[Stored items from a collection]
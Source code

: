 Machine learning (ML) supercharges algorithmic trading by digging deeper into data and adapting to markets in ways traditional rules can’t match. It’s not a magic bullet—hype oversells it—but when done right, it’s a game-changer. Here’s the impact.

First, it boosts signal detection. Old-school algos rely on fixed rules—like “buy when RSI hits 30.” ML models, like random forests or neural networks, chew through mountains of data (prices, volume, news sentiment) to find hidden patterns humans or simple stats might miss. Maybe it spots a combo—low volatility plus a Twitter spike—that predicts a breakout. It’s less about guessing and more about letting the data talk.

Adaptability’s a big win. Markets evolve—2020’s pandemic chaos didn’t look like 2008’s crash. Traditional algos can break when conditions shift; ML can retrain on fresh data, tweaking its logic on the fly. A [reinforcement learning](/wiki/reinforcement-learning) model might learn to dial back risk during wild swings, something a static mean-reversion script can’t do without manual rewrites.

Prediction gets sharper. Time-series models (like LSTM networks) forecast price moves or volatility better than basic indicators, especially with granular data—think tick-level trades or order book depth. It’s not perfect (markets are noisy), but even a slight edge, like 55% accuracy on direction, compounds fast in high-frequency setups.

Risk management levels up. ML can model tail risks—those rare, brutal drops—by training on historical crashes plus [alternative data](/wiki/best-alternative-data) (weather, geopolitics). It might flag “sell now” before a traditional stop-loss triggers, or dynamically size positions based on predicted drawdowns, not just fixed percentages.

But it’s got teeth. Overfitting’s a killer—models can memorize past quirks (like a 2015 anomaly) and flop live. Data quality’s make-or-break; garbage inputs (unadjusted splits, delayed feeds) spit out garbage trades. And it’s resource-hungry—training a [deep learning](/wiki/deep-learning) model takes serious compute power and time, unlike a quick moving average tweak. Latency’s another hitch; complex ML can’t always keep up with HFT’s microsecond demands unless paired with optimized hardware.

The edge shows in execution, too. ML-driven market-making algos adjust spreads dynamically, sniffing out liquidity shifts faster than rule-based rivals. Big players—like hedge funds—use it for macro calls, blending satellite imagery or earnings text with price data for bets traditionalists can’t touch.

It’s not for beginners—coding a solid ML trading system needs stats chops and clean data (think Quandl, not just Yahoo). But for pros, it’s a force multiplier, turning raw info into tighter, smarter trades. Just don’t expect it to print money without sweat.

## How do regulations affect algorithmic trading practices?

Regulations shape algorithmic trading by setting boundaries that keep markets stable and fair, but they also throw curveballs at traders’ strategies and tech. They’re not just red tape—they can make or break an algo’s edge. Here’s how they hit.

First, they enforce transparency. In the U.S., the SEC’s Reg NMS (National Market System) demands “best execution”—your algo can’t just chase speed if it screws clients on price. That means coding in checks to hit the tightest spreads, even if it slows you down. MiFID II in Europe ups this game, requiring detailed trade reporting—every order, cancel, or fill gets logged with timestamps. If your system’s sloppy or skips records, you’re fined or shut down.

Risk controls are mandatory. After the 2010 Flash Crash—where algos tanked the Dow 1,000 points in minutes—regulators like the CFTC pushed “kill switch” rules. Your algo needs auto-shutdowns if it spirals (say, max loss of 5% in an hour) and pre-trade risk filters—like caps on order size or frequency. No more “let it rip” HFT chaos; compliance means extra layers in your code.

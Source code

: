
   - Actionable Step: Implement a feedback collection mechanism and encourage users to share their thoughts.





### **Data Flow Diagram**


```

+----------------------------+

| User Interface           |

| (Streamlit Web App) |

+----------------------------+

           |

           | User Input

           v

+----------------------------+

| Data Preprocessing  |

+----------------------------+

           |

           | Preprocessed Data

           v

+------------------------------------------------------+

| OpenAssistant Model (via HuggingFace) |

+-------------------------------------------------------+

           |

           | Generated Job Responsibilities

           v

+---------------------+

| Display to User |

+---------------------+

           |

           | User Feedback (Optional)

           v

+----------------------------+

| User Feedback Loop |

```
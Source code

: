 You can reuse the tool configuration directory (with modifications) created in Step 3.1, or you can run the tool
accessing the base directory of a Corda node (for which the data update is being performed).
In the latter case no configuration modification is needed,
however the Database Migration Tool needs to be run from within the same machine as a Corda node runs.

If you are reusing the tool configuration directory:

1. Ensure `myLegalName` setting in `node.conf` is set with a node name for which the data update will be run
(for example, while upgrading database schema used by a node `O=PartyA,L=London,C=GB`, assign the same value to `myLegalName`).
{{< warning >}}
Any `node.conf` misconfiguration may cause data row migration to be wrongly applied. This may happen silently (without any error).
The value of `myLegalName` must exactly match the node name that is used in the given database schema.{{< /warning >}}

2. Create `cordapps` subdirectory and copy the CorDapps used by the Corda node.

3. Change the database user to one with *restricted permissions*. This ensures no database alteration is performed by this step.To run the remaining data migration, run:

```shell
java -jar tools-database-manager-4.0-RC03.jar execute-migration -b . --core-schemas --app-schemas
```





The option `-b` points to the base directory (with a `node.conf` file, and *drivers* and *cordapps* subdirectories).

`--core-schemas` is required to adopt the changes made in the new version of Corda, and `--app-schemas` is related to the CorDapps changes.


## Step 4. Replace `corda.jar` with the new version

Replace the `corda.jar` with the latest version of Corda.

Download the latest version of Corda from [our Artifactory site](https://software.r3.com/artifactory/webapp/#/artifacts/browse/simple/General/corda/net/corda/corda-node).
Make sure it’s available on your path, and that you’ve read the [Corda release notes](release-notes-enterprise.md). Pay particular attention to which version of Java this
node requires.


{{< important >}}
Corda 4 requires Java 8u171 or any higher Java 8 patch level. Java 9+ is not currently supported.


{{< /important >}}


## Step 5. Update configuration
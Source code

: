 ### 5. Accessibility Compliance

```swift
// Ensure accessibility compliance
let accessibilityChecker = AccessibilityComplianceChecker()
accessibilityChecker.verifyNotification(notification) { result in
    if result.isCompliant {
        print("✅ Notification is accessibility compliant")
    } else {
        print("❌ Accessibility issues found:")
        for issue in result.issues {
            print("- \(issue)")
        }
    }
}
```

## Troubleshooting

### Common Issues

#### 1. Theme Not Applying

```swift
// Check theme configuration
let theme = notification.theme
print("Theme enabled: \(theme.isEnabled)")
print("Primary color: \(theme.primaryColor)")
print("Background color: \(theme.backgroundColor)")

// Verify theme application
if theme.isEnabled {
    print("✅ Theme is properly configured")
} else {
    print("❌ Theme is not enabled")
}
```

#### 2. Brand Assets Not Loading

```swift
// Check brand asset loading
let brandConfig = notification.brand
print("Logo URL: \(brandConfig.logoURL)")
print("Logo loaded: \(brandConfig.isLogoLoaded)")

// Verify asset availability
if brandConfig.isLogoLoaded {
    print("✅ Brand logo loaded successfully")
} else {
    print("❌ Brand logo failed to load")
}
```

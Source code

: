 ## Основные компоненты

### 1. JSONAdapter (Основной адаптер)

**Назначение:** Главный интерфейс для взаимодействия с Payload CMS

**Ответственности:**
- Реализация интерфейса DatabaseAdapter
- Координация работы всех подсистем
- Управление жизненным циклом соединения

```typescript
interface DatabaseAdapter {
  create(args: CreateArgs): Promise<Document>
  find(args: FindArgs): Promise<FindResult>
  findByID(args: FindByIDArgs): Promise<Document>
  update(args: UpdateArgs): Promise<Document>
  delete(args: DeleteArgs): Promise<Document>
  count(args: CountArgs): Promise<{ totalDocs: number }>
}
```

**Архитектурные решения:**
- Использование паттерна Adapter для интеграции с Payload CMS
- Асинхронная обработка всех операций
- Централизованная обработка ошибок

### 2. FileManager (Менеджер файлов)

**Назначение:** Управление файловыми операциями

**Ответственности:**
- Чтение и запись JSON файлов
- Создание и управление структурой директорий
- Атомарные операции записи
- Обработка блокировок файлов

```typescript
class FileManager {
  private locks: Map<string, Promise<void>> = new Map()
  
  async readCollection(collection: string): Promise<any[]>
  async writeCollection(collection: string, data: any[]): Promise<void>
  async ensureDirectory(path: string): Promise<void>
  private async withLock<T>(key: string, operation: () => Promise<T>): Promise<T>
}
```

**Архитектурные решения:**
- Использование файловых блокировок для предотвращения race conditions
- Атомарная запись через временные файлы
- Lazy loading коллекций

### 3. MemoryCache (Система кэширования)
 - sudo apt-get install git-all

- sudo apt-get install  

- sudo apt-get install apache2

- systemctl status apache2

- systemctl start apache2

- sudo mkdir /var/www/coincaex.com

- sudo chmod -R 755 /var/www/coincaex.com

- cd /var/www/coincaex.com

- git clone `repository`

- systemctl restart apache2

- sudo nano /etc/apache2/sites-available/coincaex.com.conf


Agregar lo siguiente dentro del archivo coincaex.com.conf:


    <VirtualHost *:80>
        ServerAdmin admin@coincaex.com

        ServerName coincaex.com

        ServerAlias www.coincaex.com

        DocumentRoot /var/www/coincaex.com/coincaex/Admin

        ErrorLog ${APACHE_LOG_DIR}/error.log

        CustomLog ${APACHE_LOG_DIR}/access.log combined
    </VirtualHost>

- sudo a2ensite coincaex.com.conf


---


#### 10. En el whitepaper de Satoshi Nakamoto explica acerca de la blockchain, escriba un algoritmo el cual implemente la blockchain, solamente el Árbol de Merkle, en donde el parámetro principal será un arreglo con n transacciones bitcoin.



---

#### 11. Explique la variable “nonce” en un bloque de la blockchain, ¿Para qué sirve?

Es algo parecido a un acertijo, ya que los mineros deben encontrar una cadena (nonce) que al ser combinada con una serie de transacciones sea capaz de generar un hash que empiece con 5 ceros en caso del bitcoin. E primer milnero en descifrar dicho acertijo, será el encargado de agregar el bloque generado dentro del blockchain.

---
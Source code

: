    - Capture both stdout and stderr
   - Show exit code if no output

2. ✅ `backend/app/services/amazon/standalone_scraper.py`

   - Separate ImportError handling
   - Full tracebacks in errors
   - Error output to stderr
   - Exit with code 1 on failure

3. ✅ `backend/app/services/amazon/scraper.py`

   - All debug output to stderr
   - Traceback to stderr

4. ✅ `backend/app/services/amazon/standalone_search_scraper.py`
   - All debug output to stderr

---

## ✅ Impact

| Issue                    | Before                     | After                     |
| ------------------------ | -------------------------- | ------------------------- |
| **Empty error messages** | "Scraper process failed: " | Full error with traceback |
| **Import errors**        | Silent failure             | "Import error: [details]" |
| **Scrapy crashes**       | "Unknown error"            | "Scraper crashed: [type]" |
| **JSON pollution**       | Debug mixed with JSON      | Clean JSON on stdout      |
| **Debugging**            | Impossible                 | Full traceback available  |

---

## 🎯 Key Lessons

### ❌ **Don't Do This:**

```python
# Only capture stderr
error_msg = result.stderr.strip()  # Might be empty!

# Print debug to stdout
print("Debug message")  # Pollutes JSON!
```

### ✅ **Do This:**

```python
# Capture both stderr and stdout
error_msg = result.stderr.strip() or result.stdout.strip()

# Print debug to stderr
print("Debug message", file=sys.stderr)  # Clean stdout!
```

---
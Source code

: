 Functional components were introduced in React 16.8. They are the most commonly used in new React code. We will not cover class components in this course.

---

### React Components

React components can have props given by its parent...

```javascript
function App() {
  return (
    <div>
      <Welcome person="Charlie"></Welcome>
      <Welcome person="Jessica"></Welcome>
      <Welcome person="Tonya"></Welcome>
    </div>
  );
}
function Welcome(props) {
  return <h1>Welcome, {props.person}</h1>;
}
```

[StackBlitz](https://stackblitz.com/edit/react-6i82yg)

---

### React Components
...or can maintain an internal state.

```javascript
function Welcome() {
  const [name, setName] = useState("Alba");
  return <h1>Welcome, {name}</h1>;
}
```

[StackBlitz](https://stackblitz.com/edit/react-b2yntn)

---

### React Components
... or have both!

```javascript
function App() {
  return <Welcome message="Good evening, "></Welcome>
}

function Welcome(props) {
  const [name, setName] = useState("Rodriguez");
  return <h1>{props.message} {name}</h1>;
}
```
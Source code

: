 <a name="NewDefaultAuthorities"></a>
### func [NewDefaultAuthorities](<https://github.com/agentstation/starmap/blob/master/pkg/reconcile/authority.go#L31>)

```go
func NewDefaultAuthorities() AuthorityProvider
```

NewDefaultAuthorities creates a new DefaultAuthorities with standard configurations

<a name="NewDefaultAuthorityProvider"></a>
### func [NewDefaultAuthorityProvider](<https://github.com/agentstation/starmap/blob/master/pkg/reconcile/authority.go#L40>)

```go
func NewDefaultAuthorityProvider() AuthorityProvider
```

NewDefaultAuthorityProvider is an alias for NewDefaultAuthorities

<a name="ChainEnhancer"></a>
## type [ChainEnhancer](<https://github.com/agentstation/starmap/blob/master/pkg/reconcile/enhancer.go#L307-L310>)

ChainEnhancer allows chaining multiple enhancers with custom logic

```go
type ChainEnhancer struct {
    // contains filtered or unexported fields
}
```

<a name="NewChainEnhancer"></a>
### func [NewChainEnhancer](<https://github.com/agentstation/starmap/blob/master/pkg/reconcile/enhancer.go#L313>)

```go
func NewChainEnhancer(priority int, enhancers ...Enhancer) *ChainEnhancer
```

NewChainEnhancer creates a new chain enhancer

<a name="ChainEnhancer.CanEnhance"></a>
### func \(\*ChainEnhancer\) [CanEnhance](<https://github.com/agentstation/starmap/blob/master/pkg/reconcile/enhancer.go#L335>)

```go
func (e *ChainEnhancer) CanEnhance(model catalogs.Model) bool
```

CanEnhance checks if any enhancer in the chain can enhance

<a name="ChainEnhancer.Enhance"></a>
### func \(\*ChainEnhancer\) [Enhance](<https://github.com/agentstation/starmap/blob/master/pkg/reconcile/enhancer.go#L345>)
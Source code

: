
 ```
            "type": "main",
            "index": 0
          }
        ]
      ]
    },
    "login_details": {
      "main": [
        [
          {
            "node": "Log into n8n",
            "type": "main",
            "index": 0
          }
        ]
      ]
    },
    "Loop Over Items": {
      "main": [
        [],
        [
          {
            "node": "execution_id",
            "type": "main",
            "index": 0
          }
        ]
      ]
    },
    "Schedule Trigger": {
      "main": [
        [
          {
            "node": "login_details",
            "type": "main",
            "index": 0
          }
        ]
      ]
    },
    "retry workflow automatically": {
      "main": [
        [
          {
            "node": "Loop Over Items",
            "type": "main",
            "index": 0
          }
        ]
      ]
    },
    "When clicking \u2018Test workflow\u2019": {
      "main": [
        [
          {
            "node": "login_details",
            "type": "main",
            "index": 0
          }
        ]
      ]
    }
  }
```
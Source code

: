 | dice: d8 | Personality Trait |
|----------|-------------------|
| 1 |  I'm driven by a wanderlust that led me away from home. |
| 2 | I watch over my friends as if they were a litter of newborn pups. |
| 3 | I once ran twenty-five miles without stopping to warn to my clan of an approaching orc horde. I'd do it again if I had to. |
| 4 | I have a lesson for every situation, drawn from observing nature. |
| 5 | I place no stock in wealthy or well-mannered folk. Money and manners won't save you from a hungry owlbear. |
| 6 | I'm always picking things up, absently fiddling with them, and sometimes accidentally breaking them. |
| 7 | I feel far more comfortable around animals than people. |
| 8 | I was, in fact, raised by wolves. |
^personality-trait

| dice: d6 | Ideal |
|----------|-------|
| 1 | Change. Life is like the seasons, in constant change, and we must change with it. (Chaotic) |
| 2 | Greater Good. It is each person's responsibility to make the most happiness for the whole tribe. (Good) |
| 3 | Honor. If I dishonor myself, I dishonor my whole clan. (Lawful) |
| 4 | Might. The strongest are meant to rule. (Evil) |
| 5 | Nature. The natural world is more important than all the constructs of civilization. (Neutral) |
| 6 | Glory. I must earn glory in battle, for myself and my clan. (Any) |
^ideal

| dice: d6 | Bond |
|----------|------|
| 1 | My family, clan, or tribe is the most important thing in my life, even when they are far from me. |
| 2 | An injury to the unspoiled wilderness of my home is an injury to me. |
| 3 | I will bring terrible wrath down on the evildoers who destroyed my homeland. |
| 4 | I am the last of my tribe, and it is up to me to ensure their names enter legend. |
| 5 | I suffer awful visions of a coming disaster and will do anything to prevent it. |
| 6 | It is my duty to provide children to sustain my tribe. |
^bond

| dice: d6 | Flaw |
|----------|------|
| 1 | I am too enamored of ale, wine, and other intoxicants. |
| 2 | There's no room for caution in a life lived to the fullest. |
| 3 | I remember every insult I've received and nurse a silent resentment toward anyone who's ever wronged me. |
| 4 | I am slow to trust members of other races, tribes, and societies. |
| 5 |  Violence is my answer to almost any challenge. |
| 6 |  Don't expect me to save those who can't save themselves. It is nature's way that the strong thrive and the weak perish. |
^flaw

**WHAT NEEDS TO BE DONE**.
Set down, exactly as they stand above, the lines starting with the line with "- Actionable Step: Implement" and going on through the line with "(without any error).", and no others.

**REPLY TO THE EXERCISE**.
   - Actionable Step: Implement a feedback collection mechanism and encourage users to share their thoughts.





### **Data Flow Diagram**


```

+----------------------------+

| User Interface           |

| (Streamlit Web App) |

+----------------------------+

           |

           | User Input

           v

+----------------------------+

| Data Preprocessing  |

+----------------------------+

           |

           | Preprocessed Data

           v

+------------------------------------------------------+

| OpenAssistant Model (via HuggingFace) |

+-------------------------------------------------------+

           |

           | Generated Job Responsibilities

           v

+---------------------+

| Display to User |

+---------------------+

           |

           | User Feedback (Optional)

           v

+----------------------------+

| User Feedback Loop |

```
Source code

: You can reuse the tool configuration directory (with modifications) created in Step 3.1, or you can run the tool
accessing the base directory of a Corda node (for which the data update is being performed).
In the latter case no configuration modification is needed,
however the Database Migration Tool needs to be run from within the same machine as a Corda node runs.

If you are reusing the tool configuration directory:

1. Ensure `myLegalName` setting in `node.conf` is set with a node name for which the data update will be run
(for example, while upgrading database schema used by a node `O=PartyA,L=London,C=GB`, assign the same value to `myLegalName`).
{{< warning >}}
Any `node.conf` misconfiguration may cause data row migration to be wrongly applied. This may happen silently (without any error).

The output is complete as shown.